What you need to do: Pull every "Também" line out of the data below.

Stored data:
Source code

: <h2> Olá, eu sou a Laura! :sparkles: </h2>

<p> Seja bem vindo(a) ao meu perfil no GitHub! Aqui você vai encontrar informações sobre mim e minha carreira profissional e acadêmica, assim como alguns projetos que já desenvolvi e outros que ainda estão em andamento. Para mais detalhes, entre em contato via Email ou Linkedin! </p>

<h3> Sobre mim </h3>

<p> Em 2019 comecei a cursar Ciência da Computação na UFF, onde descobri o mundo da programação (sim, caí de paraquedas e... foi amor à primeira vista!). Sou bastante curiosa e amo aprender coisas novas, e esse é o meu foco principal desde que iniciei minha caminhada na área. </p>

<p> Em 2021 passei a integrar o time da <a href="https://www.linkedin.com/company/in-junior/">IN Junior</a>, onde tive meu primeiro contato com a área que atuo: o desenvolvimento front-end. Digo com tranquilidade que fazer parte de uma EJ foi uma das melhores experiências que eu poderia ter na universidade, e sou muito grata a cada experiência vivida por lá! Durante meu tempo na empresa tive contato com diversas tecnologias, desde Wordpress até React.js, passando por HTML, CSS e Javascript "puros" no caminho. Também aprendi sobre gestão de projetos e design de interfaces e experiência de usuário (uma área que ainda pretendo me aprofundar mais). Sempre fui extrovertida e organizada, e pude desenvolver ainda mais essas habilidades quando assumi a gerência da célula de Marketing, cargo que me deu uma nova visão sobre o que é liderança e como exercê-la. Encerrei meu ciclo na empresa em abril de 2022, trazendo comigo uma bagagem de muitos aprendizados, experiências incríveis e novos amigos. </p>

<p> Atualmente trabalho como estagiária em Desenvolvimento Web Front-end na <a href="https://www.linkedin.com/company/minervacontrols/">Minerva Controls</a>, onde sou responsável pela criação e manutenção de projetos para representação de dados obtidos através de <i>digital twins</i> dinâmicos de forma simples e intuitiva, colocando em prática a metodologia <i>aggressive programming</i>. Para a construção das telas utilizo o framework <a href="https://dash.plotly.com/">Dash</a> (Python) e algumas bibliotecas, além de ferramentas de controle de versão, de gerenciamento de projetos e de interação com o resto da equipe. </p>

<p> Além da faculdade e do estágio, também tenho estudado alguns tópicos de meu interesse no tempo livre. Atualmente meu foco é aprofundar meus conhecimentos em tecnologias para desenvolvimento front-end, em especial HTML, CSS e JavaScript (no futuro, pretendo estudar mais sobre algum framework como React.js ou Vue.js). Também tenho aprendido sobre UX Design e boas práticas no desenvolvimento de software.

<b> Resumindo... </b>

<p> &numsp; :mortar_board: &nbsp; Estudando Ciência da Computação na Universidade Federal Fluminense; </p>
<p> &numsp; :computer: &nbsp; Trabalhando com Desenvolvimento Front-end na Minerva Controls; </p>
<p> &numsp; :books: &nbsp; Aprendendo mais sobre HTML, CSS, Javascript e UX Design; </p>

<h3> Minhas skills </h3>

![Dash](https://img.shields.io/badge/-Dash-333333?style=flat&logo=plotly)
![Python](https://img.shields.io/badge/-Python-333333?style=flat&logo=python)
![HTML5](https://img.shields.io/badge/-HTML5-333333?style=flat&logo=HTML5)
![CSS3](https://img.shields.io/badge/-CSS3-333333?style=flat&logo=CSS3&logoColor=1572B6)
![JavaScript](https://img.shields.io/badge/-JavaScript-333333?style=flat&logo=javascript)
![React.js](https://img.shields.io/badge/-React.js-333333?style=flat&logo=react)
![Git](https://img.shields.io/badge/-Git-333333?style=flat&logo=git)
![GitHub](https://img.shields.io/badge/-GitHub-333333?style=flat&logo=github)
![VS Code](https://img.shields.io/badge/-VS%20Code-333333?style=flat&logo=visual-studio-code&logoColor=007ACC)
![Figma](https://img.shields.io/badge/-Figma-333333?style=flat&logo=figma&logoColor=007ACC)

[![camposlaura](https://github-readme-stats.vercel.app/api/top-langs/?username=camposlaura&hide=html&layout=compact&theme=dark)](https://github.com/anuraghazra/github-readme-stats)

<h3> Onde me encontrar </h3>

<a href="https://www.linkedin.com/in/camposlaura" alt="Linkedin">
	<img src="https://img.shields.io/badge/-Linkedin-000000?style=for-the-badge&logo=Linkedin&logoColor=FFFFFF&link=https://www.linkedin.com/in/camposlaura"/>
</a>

Response below:
<p> Em 2021 passei a integrar o time da <a href="https://www.linkedin.com/company/in-junior/">IN Junior</a>, onde tive meu primeiro contato com a área que atuo: o desenvolvimento front-end. Digo com tranquilidade que fazer parte de uma EJ foi uma das melhores experiências que eu poderia ter na universidade, e sou muito grata a cada experiência vivida por lá! Durante meu tempo na empresa tive contato com diversas tecnologias, desde Wordpress até React.js, passando por HTML, CSS e Javascript "puros" no caminho. Também aprendi sobre gestão de projetos e design de interfaces e experiência de usuário (uma área que ainda pretendo me aprofundar mais). Sempre fui extrovertida e organizada, e pude desenvolver ainda mais essas habilidades quando assumi a gerência da célula de Marketing, cargo que me deu uma nova visão sobre o que é liderança e como exercê-la. Encerrei meu ciclo na empresa em abril de 2022, trazendo comigo uma bagagem de muitos aprendizados, experiências incríveis e novos amigos. </p>
<p> Além da faculdade e do estágio, também tenho estudado alguns tópicos de meu interesse no tempo livre. Atualmente meu foco é aprofundar meus conhecimentos em tecnologias para desenvolvimento front-end, em especial HTML, CSS e JavaScript (no futuro, pretendo estudar mais sobre algum framework como React.js ou Vue.js). Também tenho aprendido sobre UX Design e boas práticas no desenvolvimento de software.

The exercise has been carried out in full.